Über den Satzbau

Der Bau eines Satzes heißt Syntax. Er kann unter mehreren Gesichtspunkten betrachtet werden, die Grammatik nimmt da nur einen von mehreren Standpunkten ein. Immer aber muss das Bauen, also das Schreiben eines Satzes unter einer Bedingung erfolgen: der

Prämisse der Verständlichkeit

Wer nicht so schreibt, dass er verstanden wird, handelt hochnäsig oder unbedarft. An beiden Schwächen kann gearbeitet werden.

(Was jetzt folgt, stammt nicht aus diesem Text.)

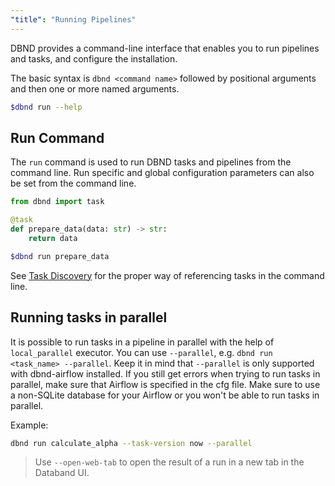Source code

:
 ```yaml
---
"title": "Running Pipelines"
---
```

DBND provides a command-line interface that enables you to run pipelines and tasks, and configure the installation.

The basic syntax is `dbnd <command name>` followed by positional arguments and then one or more named arguments.

```bash
$dbnd run --help
```

## Run Command

The `run` command is used to run DBND tasks and pipelines from the command line. Run specific and global configuration parameters can also be set from the command line.

```python
from dbnd import task

@task
def prepare_data(data: str) -> str:
    return data
```

```bash
$dbnd run prepare_data
```

See [Task Discovery](doc:task-discovery)  for the proper way of referencing tasks in the command line.


## Running tasks in parallel
It is possible to run tasks in a pipeline in parallel with the help of `local_parallel` executor. You can use `--parallel`, e.g. `dbnd run <task_name> --parallel`.  Keep it in mind that `--parallel` is only supported with dbnd-airflow installed. If you still get errors when trying to run tasks in parallel, make sure that Airflow is specified in the cfg file. Make sure to use a non-SQLite database for your Airflow or you won't be able to run tasks in parallel.


Example:
```bash
dbnd run calculate_alpha --task-version now --parallel
```


> Use `--open-web-tab`  to open the result of a run in a new tab in the Databand UI.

In meinem Beispiel aus Teil I „Vom richtigen Satzbau“ zitiere ich einen Satz, der mit einem Dativobjekt anhebt („Ihren fünf Kindern hat Agnes Essl ihre Autobiografie gewidmet“). Wer seine Aussage mit einem Dativobjekt startet, lässt seine Leser solange darüber im Unklaren, worum es geht, bis das Subjekt auftaucht und das Prädikat. Diese Konstruktion ist denkbar ungeeignet.

Meister Yoda als Redakteur

Auch mit dem Akkusativobjekt in den Satz einzusteigen führt leicht zur Verwirrung: „Die Welt schuf Gott in sechs Tagen.“ Akkusativ und Nominativ lauten gleich – wie soll der Leser wissen, ob es sich um das Objekt handelt oder um das handelnde Subjekt? „Die Welt schuf Gott in sechs Tagen“ – grammatikalisch korrekt, sprachlich eines Meister Yoda ebenbürtig.

Muss deshalb ein Satz immer mit dem Subjekt beginnen? Natürlich nicht. Aber ich sollte Gehör und Aufmerksamkeit dafür entwickeln, wie das, was ich schreibe, auch verstanden werden kann: „Die Welt schuf Gott in sechs Tagen.“

Hier ein Beispiel, das demonstriert, was geschehen kann, wenn der Redakteur in der Mittagspause durcharbeitet: die Verwechslung von Nominativ und Akkusativ.

Reaktion auf „Vom richtigen Satzbau“

Als Reaktion auf meinen Artikel „Über den Satzbau“ wurde auf Facebook ein Aspekt genannt, den ich hier gerne aufgreife – danke an Heike Dommich und Anja Wurm.

„Einfach und kurz finde ich immer wieder besser“, schreibt Heike, ihr ist „der Punkt immer lieber als ein Komma.“ Anja kontert: „Es gibt doch nichts Schöneres, in der Literatur, als in guten, interessanten Beschreibungen zu versinken, das funktioniert halt nicht mit kurzen Sätzen.“

Beide haben sie natürlich recht, doch greift ihre persönliche Sichtweise zu kurz. Die Prämisse lautet Schreibe verständlich! Das kann ich sowohl mit kurzen wie auch mit langen Sätzen erreichen.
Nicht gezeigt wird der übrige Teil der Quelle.